* How to complete this task *
From the listing below, pull out every line where the string "providing" appears.

* Provided information *
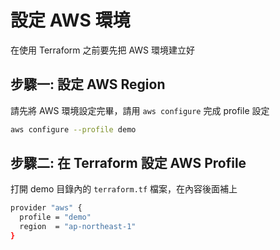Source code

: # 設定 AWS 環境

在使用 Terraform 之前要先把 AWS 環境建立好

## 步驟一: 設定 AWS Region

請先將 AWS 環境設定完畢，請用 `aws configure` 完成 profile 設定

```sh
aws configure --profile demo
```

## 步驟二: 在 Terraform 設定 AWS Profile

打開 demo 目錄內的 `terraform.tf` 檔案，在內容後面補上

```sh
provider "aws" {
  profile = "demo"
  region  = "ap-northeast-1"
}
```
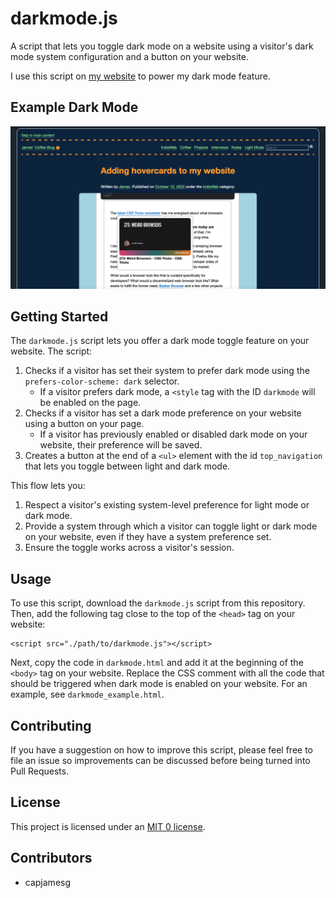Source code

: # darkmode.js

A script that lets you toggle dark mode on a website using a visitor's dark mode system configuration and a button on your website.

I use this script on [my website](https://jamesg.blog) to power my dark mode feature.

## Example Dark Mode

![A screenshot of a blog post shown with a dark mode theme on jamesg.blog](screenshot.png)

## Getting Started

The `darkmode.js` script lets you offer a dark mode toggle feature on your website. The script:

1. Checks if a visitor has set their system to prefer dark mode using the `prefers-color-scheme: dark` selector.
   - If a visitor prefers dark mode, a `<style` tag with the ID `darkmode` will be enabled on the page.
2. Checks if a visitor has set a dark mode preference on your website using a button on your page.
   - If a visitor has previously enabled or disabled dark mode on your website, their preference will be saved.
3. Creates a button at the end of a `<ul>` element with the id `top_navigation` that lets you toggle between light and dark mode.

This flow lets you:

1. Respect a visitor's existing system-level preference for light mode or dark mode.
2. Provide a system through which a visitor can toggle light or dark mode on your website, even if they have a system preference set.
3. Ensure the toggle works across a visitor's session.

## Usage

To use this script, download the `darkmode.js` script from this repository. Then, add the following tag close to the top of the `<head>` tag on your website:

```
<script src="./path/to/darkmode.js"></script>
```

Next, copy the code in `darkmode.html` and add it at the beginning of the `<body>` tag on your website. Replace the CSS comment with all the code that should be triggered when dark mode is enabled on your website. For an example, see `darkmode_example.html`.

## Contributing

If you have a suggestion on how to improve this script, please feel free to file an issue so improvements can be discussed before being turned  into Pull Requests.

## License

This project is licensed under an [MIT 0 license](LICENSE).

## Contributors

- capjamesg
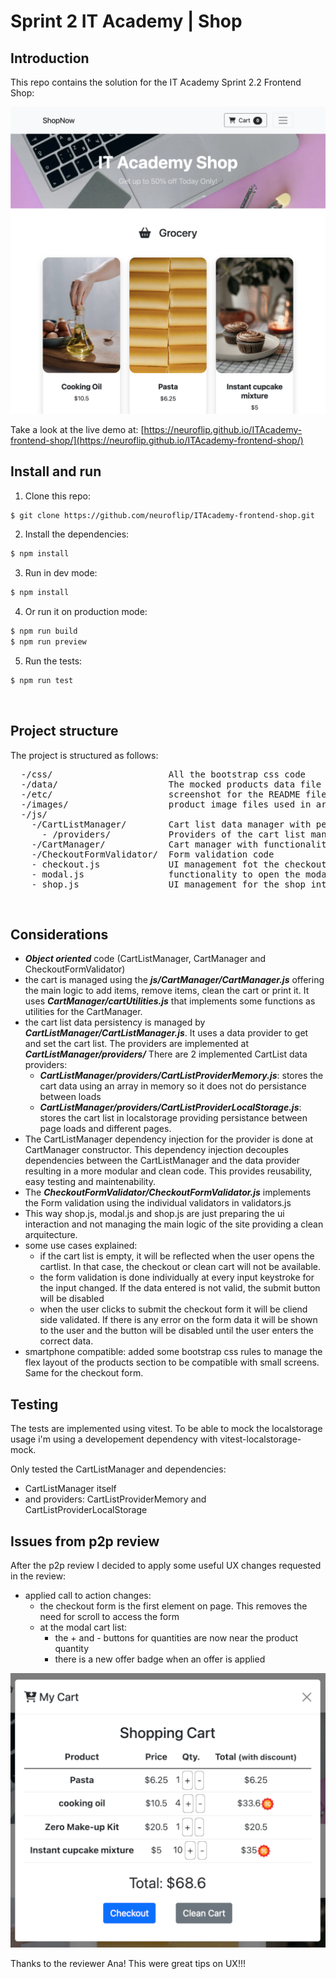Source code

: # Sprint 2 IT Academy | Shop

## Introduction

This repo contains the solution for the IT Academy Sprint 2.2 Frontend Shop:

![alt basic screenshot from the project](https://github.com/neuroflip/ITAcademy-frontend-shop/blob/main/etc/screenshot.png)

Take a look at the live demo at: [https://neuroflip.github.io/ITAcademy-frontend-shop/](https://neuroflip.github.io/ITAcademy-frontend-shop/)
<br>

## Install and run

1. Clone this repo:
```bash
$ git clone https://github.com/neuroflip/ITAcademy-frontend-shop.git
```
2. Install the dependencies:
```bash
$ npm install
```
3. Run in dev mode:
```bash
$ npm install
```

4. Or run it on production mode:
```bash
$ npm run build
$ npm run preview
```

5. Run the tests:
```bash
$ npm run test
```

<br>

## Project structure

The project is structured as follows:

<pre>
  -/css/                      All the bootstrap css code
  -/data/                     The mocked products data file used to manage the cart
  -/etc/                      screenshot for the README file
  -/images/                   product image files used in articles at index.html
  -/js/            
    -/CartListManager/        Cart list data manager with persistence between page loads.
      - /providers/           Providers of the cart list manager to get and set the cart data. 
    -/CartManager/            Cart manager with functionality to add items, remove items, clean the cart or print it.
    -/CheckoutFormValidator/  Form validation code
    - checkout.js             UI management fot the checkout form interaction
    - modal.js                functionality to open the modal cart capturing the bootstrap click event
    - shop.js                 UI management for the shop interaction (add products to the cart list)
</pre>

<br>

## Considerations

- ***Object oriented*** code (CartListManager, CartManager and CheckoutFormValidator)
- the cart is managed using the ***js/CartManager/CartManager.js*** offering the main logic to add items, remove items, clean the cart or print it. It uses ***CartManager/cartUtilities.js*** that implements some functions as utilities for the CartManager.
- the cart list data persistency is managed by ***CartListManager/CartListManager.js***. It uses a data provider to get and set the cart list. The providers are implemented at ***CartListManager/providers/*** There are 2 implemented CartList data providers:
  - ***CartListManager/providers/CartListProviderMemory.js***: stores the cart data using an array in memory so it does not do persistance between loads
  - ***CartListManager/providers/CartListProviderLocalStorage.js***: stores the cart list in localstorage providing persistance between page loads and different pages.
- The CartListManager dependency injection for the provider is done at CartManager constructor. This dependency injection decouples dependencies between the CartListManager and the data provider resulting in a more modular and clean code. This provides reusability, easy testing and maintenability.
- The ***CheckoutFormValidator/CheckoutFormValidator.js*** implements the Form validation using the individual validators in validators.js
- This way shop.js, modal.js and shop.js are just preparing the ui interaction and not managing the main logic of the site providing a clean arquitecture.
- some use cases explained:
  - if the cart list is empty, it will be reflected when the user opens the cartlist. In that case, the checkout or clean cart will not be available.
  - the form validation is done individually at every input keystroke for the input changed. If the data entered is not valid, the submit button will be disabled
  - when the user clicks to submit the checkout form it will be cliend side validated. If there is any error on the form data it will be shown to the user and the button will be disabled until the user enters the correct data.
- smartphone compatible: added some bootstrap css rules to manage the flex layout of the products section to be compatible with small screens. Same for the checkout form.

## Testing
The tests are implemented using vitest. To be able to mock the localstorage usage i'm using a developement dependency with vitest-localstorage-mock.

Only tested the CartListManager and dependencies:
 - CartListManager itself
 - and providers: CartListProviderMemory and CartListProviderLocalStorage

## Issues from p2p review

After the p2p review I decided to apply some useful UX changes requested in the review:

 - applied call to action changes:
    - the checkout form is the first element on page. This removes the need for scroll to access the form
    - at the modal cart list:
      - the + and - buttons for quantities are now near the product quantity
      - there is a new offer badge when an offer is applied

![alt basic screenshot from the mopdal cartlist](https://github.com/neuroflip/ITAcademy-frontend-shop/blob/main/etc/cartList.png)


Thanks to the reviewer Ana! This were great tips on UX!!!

* Response box *
  - ***CartListManager/providers/CartListProviderLocalStorage.js***: stores the cart list in localstorage providing persistance between page loads and different pages.
- This way shop.js, modal.js and shop.js are just preparing the ui interaction and not managing the main logic of the site providing a clean arquitecture.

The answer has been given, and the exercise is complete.